Evaluating Roast

Written By Stephanie Ratanas - September 17 2012


geoff watts
September 28 2012

This post made my heart smile. Bravo, Stephanie, for being so clear and honest and thoughtful in your writing. And for taking the time to share on a topic that is of great interest to everyone who loves coffee but that is all too often charged (npi) with a lot of hyperbole, stubbornness, dogma, and polarized opinion. You are right to ask so many open ended questions. We’ve all got so much to learn about roasting science, sensory evaluation, and how we can (or should) measure quality. Sometimes the definitions and metrics that emerge from our collective attempt to make sense of coffee quality end up feeling sort of obtuse or detached.
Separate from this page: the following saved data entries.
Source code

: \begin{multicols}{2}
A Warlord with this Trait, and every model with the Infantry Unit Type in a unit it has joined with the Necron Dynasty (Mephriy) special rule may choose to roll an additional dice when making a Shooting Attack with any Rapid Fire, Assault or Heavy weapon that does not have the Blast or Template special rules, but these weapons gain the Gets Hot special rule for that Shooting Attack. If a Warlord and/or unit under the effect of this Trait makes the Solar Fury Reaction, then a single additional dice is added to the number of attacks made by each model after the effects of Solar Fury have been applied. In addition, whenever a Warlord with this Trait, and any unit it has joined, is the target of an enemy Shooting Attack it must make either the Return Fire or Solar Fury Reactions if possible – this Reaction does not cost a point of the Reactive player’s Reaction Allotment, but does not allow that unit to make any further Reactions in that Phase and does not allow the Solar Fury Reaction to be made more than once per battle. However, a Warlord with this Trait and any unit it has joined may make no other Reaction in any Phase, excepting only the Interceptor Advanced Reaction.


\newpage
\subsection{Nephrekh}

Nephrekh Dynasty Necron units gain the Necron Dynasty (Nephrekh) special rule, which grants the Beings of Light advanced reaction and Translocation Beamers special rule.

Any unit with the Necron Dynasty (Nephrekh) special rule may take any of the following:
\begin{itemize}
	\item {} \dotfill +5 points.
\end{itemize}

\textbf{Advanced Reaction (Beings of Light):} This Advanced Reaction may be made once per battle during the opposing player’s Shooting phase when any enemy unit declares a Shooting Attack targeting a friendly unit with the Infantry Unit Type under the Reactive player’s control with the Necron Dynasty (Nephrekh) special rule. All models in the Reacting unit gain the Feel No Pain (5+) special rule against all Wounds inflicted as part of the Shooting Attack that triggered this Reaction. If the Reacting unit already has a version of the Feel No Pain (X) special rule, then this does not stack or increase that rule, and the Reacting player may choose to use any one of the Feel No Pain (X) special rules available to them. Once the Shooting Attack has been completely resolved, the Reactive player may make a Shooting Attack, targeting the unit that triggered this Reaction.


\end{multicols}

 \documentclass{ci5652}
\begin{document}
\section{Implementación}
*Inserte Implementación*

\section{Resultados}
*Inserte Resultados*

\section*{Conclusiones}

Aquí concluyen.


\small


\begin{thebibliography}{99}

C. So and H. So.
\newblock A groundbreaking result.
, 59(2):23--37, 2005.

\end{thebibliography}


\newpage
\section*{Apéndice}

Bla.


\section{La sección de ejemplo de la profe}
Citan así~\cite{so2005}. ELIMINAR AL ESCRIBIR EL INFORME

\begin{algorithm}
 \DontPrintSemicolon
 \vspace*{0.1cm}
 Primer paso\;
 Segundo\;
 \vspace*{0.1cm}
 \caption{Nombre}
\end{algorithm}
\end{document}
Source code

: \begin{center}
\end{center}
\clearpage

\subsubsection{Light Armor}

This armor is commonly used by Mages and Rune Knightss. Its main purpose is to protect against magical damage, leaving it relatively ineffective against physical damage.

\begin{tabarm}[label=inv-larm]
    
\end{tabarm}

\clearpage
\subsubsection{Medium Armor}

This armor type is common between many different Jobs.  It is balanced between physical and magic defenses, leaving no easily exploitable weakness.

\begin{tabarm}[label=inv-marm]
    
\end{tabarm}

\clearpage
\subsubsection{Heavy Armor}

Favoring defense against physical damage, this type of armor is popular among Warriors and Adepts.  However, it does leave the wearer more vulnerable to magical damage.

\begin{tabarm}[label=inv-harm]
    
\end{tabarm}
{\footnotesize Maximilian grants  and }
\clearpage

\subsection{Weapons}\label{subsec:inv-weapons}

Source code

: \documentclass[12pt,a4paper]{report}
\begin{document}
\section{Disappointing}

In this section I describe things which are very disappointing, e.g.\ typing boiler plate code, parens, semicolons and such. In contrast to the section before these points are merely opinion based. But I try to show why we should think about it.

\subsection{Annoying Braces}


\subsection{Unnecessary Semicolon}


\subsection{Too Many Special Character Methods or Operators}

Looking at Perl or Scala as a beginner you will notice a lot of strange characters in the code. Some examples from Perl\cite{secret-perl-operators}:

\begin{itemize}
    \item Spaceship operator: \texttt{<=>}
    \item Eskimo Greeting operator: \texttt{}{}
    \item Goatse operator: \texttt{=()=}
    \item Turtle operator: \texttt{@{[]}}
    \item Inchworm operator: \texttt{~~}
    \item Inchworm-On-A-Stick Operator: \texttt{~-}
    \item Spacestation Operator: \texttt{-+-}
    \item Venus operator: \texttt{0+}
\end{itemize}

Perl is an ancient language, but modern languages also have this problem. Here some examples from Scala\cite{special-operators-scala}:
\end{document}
It is nice to step back and think about why we score things a certain way, and how relevant those metrics are if the ultimate goal is maximum pleasure. Anyway, it is great to see that Roasters are finally getting their own competition that should serve to celebrate the artisanship, skill, and science that make roasting so freaking fascinating and so vitally important in the quality chain. Big props to everyone involved in making that happen, and good luck. And by the way I love the suggestion that the competition could evolve into a something where roasters are required to demonstrate different skills (using different kinds of coffees) and where success could be measured in a way that does not rely too heavily on a handful of judge’s individual definitions of beauty.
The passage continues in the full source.